• Assignment: Omit the pictures and output exactly the lines from the start of the entries through the line containing "A Representational State".

• Extracted entries:
-.-.-

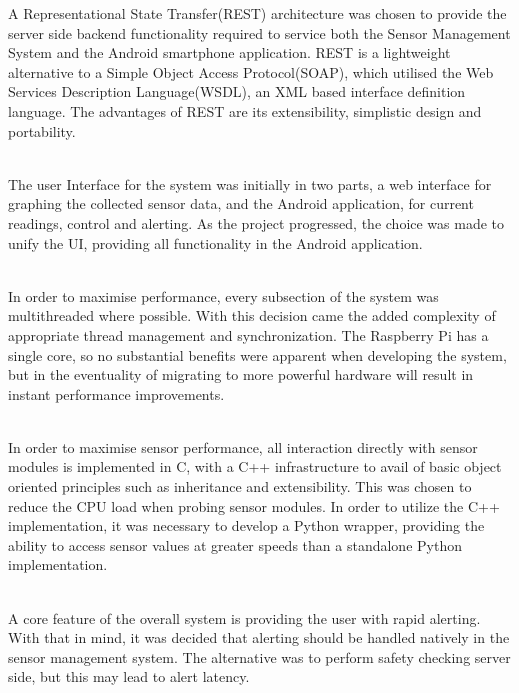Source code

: \documentclass{article}
\begin{document}
A Representational State Transfer(REST) architecture was chosen to provide the server side backend functionality required to service both the Sensor Management System and the Android smartphone application.  REST is a lightweight alternative to a Simple Object Access Protocol(SOAP), which utilised the Web Services Description Language(WSDL), an XML based interface definition language. The advantages of REST are its extensibility, simplistic design and portability. \\\

The user Interface for the system was initially in two parts, a web interface for graphing the collected sensor data, and the Android application, for current readings, control and alerting. As the project progressed, the choice was made to unify the UI, providing all functionality in the Android application.  \\\

In order to maximise performance, every subsection of the system was multithreaded where possible. With this decision came the added complexity of appropriate thread management and synchronization. The Raspberry Pi has a single core, so no substantial benefits were apparent when developing the system, but in the eventuality of migrating to more powerful hardware will result in instant performance improvements. \\\

In order to maximise sensor performance, all interaction directly with sensor modules is implemented in C, with a C++ infrastructure to avail of basic object oriented principles such as inheritance and extensibility. This was chosen to reduce the CPU load when probing sensor modules. In order to utilize the C++ implementation, it was necessary to develop a Python wrapper, providing the ability to access sensor values at greater speeds than a standalone Python implementation. \\\

A core feature of the overall system is providing the user with rapid alerting. With that in mind, it was decided that alerting should be handled natively in the sensor management system. The alternative was to perform safety checking server side, but this may lead to alert latency. \\\
\end{document}
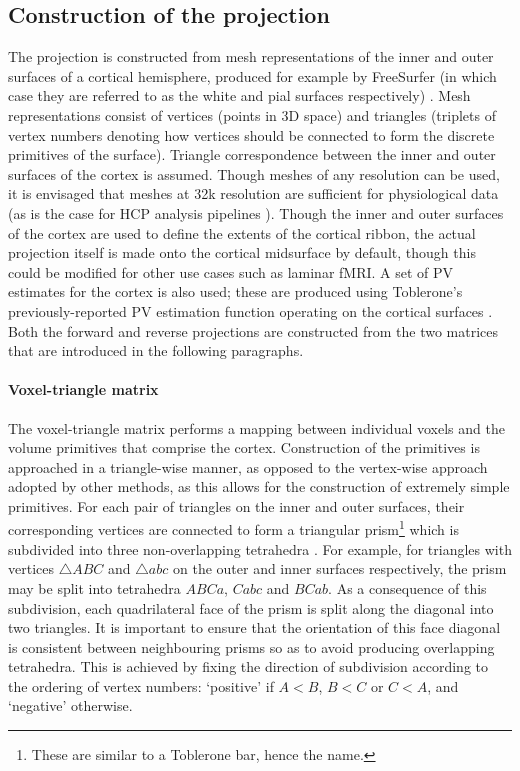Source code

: \documentclass[review]{elsarticle}
\begin{document}
\subsection{Construction of the projection}

The projection is constructed from mesh representations of the inner and outer surfaces of a cortical hemisphere, produced for example by FreeSurfer (in which case they are referred to as the white and pial surfaces respectively) \cite{Fischl2012}. Mesh representations consist of vertices (points in 3D space) and triangles (triplets of vertex numbers denoting how vertices should be connected to form the discrete primitives of the surface). Triangle correspondence between the inner and outer surfaces of the cortex is assumed. Though meshes of any resolution can be used, it is envisaged that meshes at 32k resolution are sufficient for physiological data (as is the case for HCP analysis pipelines \cite{Glasser2013}). Though the inner and outer surfaces of the cortex are used to define the extents of the cortical ribbon, the actual projection itself is made onto the cortical midsurface by default, though this could be modified for other use cases such as laminar fMRI. A set of PV estimates for the cortex is also used; these are produced using Toblerone's previously-reported PV estimation function operating on the cortical surfaces \cite{tob_paper}. Both the forward and reverse projections are constructed from the two matrices that are introduced in the following paragraphs. 

\paragraph{Voxel-triangle matrix}
The voxel-triangle matrix performs a mapping between individual voxels and the volume primitives that comprise the cortex. Construction of the primitives is approached in a triangle-wise manner, as opposed to the vertex-wise approach adopted by other methods, as this allows for the construction of extremely simple primitives. For each pair of triangles on the inner and outer surfaces, their corresponding vertices are connected to form a triangular prism\footnote{These are similar to a Toblerone bar, hence the name.} which is subdivided into three non-overlapping tetrahedra \cite{Dompierre1999}. For example, for triangles with vertices $\triangle ABC$ and $\triangle abc$ on the outer and inner surfaces respectively, the prism may be split into tetrahedra $ABCa$, $Cabc$ and $BCab$. As a consequence of this subdivision, each quadrilateral face of the prism is split along the diagonal into two triangles. It is important to ensure that the orientation of this face diagonal is consistent between neighbouring prisms so as to avoid producing overlapping tetrahedra. This is achieved by fixing the direction of subdivision according to the ordering of vertex numbers: `positive' if $A < B$, $B < C$ or $C < A$, and `negative' otherwise. 
\end{document}
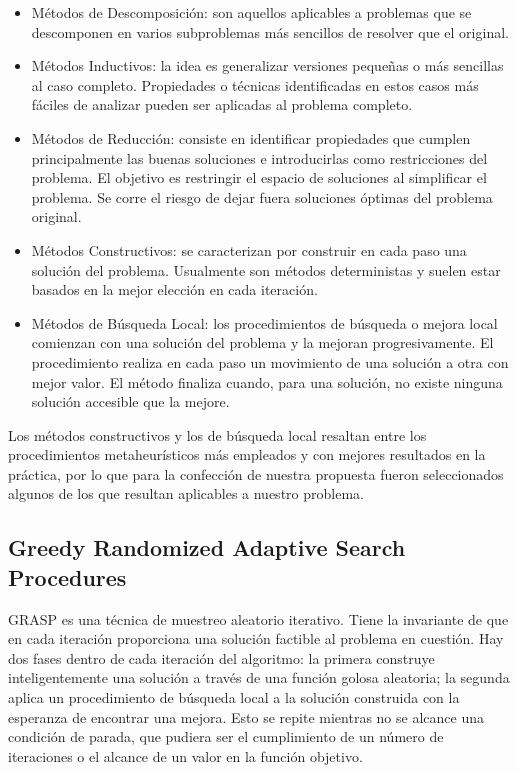 \documentclass[a4paper,openright,11pt,oneside]{book}
\begin{document}
	\begin{itemize}
		\item Métodos de Descomposición: son aquellos aplicables a problemas que se descomponen en varios subproblemas más sencillos de resolver que el original.
		
		\item Métodos Inductivos: la idea es generalizar versiones pequeñas o más sencillas al caso completo. Propiedades o técnicas identificadas en estos casos más fáciles de analizar pueden ser aplicadas al problema completo.
		
		\item Métodos de Reducción: consiste en identificar propiedades que cumplen principalmente las buenas soluciones e introducirlas como restricciones del problema.  El objetivo es restringir el espacio de soluciones al simplificar el problema. Se corre el riesgo de dejar fuera soluciones óptimas del problema original.
		
		\item Métodos Constructivos: se caracterizan por construir en cada paso una solución del problema. Usualmente son  métodos deterministas y suelen estar basados en la mejor elección en cada iteración.
		
		\item Métodos de Búsqueda Local: los  procedimientos  de  búsqueda o mejora local comienzan con una solución del problema y la mejoran progresivamente.  El procedimiento realiza en cada paso un movimiento de una solución a otra con mejor valor. El método finaliza cuando, para una solución, no existe ninguna solución accesible que la mejore.
	\end{itemize}
	
		Los métodos constructivos y los de búsqueda local resaltan entre los procedimientos metaheurísticos más empleados y con mejores resultados en la práctica, por lo que para la confección de nuestra propuesta fueron seleccionados algunos de los que resultan aplicables a nuestro problema. 
	
		\subsection{Greedy Randomized Adaptive Search Procedures} \label{sub:GRASP}
		GRASP \cite{GRASP} es una técnica de muestreo aleatorio iterativo. Tiene la invariante de que en cada iteración proporciona una solución factible al problema en cuestión. Hay dos fases dentro de cada iteración del algoritmo: la primera construye inteligentemente una solución a través de una función golosa aleatoria; la segunda aplica un procedimiento de búsqueda local a la solución construida con la esperanza de encontrar una mejora. Esto se repite mientras no se alcance una condición de parada, que pudiera ser el cumplimiento de un número de iteraciones o el alcance de un valor en la función objetivo.
		
\end{document}
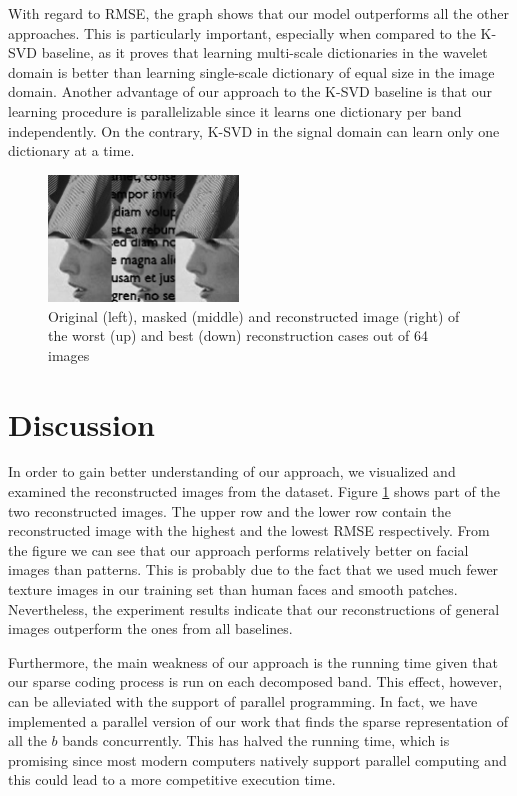 \documentclass[conference]{IEEEtran}
\begin{document}
  With regard to RMSE, the graph shows that our model outperforms all the other approaches. This is particularly important, especially when compared to the K-SVD baseline, as it proves that learning multi-scale dictionaries in the wavelet domain is better than learning single-scale dictionary of equal size in the image domain. Another advantage of our approach to the K-SVD baseline is that our learning procedure is parallelizable since it learns one dictionary per band independently. On the contrary, K-SVD in the signal domain can learn only one dictionary at a time.

\begin{figure}[h]
\centering
\includegraphics[width=0.45\textwidth]{image_comparison}
\caption{Original (left), masked (middle) and reconstructed image (right) of the worst (up) and best (down) reconstruction cases out of 64 images}
\label{image_comparison}
\end{figure}

\section{Discussion}\label{discussion}
In order to gain better understanding of our approach, we visualized and examined the reconstructed images from the dataset. Figure \ref{image_comparison} shows part of the two reconstructed images. The upper row and the lower row contain the reconstructed image with the highest and the lowest RMSE respectively. From the figure we can see that our approach performs relatively better on facial images than patterns. This is probably due to the fact that we used much fewer texture images in our training set than human faces and smooth patches. Nevertheless, the experiment results indicate that our reconstructions of general images outperform the ones from all baselines.

Furthermore, the main weakness of our approach is the running time given that our sparse coding process is run on each decomposed band. This effect, however, can be alleviated with the support of parallel programming. In fact, we have implemented a parallel version of our work that finds the sparse representation of all the $b$ bands concurrently. This has halved the running time, which is promising since most modern computers natively support parallel computing and this could lead to a more competitive execution time.
\end{document}
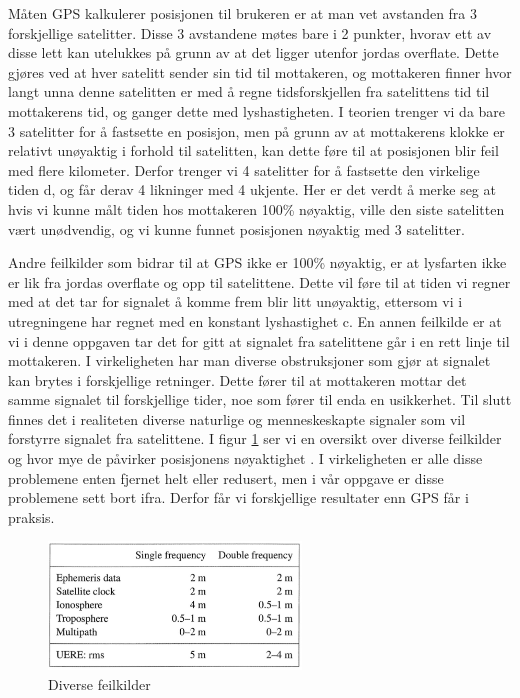\vspace{5mm}

Måten GPS kalkulerer posisjonen til brukeren er at man vet avstanden fra 3 forskjellige satelitter. Disse 3 avstandene møtes bare i 2 punkter, hvorav ett av disse lett kan utelukkes på grunn av at det ligger utenfor jordas overflate. Dette gjøres ved at hver satelitt sender sin tid til mottakeren, og mottakeren finner hvor langt unna denne satelitten er med å regne tidsforskjellen fra satelittens tid til mottakerens tid, og ganger dette med lyshastigheten. I teorien trenger vi da bare 3 satelitter for å fastsette en posisjon, men på grunn av at mottakerens klokke er relativt unøyaktig i forhold til satelitten, kan dette føre til at posisjonen blir feil med flere kilometer. Derfor trenger vi 4 satelitter for å fastsette den virkelige tiden d, og får derav 4 likninger med 4 ukjente. Her er det verdt å merke seg at hvis vi kunne målt tiden hos mottakeren 100\% nøyaktig, ville den siste satelitten vært unødvendig, og vi kunne funnet posisjonen nøyaktig med 3 satelitter. 

\vspace{5mm}

Andre feilkilder som bidrar til at GPS ikke er 100\% nøyaktig, er at lysfarten ikke er lik fra jordas overflate og opp til satelittene. Dette vil føre til at tiden vi regner med at det tar for signalet å komme frem blir litt unøyaktig, ettersom vi i utregningene har regnet med en konstant lyshastighet c. En annen feilkilde er at vi i denne oppgaven tar det for gitt at signalet fra satelittene går i en rett linje til mottakeren. I virkeligheten har man diverse obstruksjoner som gjør at signalet kan brytes i forskjellige retninger. Dette fører til at mottakeren mottar det samme signalet til forskjellige tider, noe som fører til enda en usikkerhet. Til slutt finnes det i realiteten diverse naturlige og menneskeskapte signaler som vil forstyrre signalet fra satelittene. I figur \ref{fig:errortable} ser vi en oversikt over diverse feilkilder og hvor mye de påvirker posisjonens nøyaktighet \cite{StrangBorre}. I virkeligheten er alle disse problemene enten fjernet helt eller redusert, men i vår oppgave er disse problemene sett bort ifra. Derfor får vi forskjellige resultater enn GPS får i praksis. 

\begin{figure}[h]
	\centering
	\includegraphics[width=0.60\textwidth]{sections/Conclusion/errortable.jpg}
	\caption{Diverse feilkilder}
	\label{fig:errortable}
\end{figure}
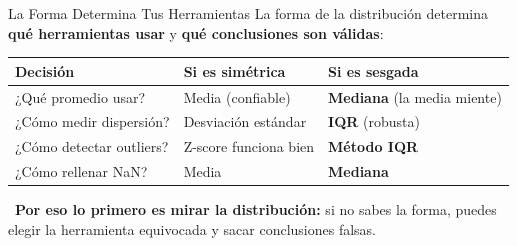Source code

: \documentclass[aspectratio=169, 11pt]{beamer}
\begin{document}
\begin{frame}[shrink=10]{La Forma Determina Tus Herramientas}
  \vspace{-4pt}
  {\footnotesize
    La forma de la distribución determina \textbf{qué herramientas usar}
    y \textbf{qué conclusiones son válidas}:}

  \vspace{6pt}
  {\small
  \renewcommand{\arraystretch}{1.3}
  \begin{tabular}{@{}p{3.2cm}p{4.3cm}p{4.3cm}@{}}
    \toprule
    \textbf{Decisión} & \textbf{Si es simétrica} & \textbf{Si es sesgada} \\
    \midrule
    ¿Qué promedio usar? &
      Media (confiable) &
      \textbf{Mediana} (la media miente) \\
    ¿Cómo medir dispersión? &
      Desviación estándar &
      \textbf{IQR} (robusta) \\
    ¿Cómo detectar outliers? &
      Z-score funciona bien &
      \textbf{Método IQR} \\
    ¿Cómo rellenar NaN? &
      Media &
      \textbf{Mediana} \\
    \bottomrule
  \end{tabular}
  }

  \vspace{6pt}
  {\scriptsize\color{textMuted}
    \faExclamationTriangle\ \textbf{Por eso lo primero es mirar la distribución:}
    si no sabes la forma, puedes elegir la herramienta equivocada y sacar conclusiones falsas.}
\end{frame}
\end{document}
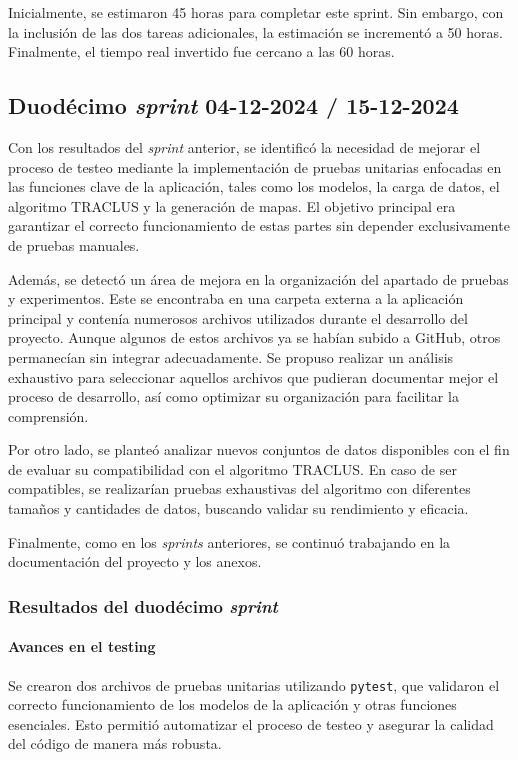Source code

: Inicialmente, se estimaron 45 horas para completar este sprint. Sin embargo, con la inclusión de las dos tareas adicionales, la estimación se incrementó a 50 horas. Finalmente, el tiempo real invertido fue cercano a las 60 horas.


\subsection{Duodécimo \textit{sprint} 04-12-2024 / 15-12-2024}

Con los resultados del \textit{sprint} anterior, se identificó la necesidad de mejorar el proceso de testeo mediante la implementación de pruebas unitarias enfocadas en las funciones clave de la aplicación, tales como los modelos, la carga de datos, el algoritmo TRACLUS y la generación de mapas. El objetivo principal era garantizar el correcto funcionamiento de estas partes sin depender exclusivamente de pruebas manuales.

Además, se detectó un área de mejora en la organización del apartado de pruebas y experimentos. Este se encontraba en una carpeta externa a la aplicación principal y contenía numerosos archivos utilizados durante el desarrollo del proyecto. Aunque algunos de estos archivos ya se habían subido a GitHub, otros permanecían sin integrar adecuadamente. Se propuso realizar un análisis exhaustivo para seleccionar aquellos archivos que pudieran documentar mejor el proceso de desarrollo, así como optimizar su organización para facilitar la comprensión.

Por otro lado, se planteó analizar nuevos conjuntos de datos disponibles con el fin de evaluar su compatibilidad con el algoritmo TRACLUS. En caso de ser compatibles, se realizarían pruebas exhaustivas del algoritmo con diferentes tamaños y cantidades de datos, buscando validar su rendimiento y eficacia.

Finalmente, como en los \textit{sprints} anteriores, se continuó trabajando en la documentación del proyecto y los anexos.

\subsubsection{Resultados del duodécimo \textit{sprint}}

\paragraph{Avances en el testing}
Se crearon dos archivos de pruebas unitarias utilizando \texttt{pytest}, que validaron el correcto funcionamiento de los modelos de la aplicación y otras funciones esenciales. Esto permitió automatizar el proceso de testeo y asegurar la calidad del código de manera más robusta.

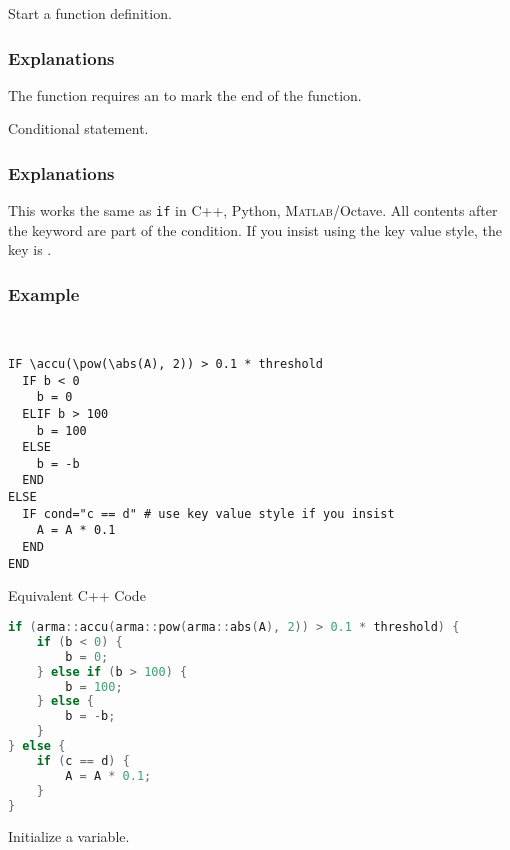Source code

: Start a function definition.
\subsubsection*{Explanations}
The function requires an  to mark the end of the function.

Conditional statement.
\subsubsection*{Explanations}
This works the same as \texttt{if} in C++, Python, \textsc{Matlab}/Octave.
All contents after the  keyword are part of the condition.
If you insist using the key value style, the key is .
\subsubsection*{Example}
\begin{example}[Example of IF]~
  \begin{lstlisting}[language=mmcesim-sim]
IF \accu(\pow(\abs(A), 2)) > 0.1 * threshold
  IF b < 0
    b = 0
  ELIF b > 100
    b = 100
  ELSE
    b = -b
  END
ELSE
  IF cond="c == d" # use key value style if you insist
    A = A * 0.1
  END
END
  \end{lstlisting}
  Equivalent C++ Code
  \begin{lstlisting}[language=c++]
if (arma::accu(arma::pow(arma::abs(A), 2)) > 0.1 * threshold) {
    if (b < 0) {
        b = 0;
    } else if (b > 100) {
        b = 100;
    } else {
        b = -b;
    }
} else {
    if (c == d) {
        A = A * 0.1;
    }
}
  \end{lstlisting}
\end{example}

Initialize a variable.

-.-.-

• Your response:
Source code

: \documentclass{article}
\begin{document}
A Representational State Transfer(REST) architecture was chosen to provide the server side backend functionality required to service both the Sensor Management System and the Android smartphone application.  REST is a lightweight alternative to a Simple Object Access Protocol(SOAP), which utilised the Web Services Description Language(WSDL), an XML based interface definition language. The advantages of REST are its extensibility, simplistic design and portability. \\\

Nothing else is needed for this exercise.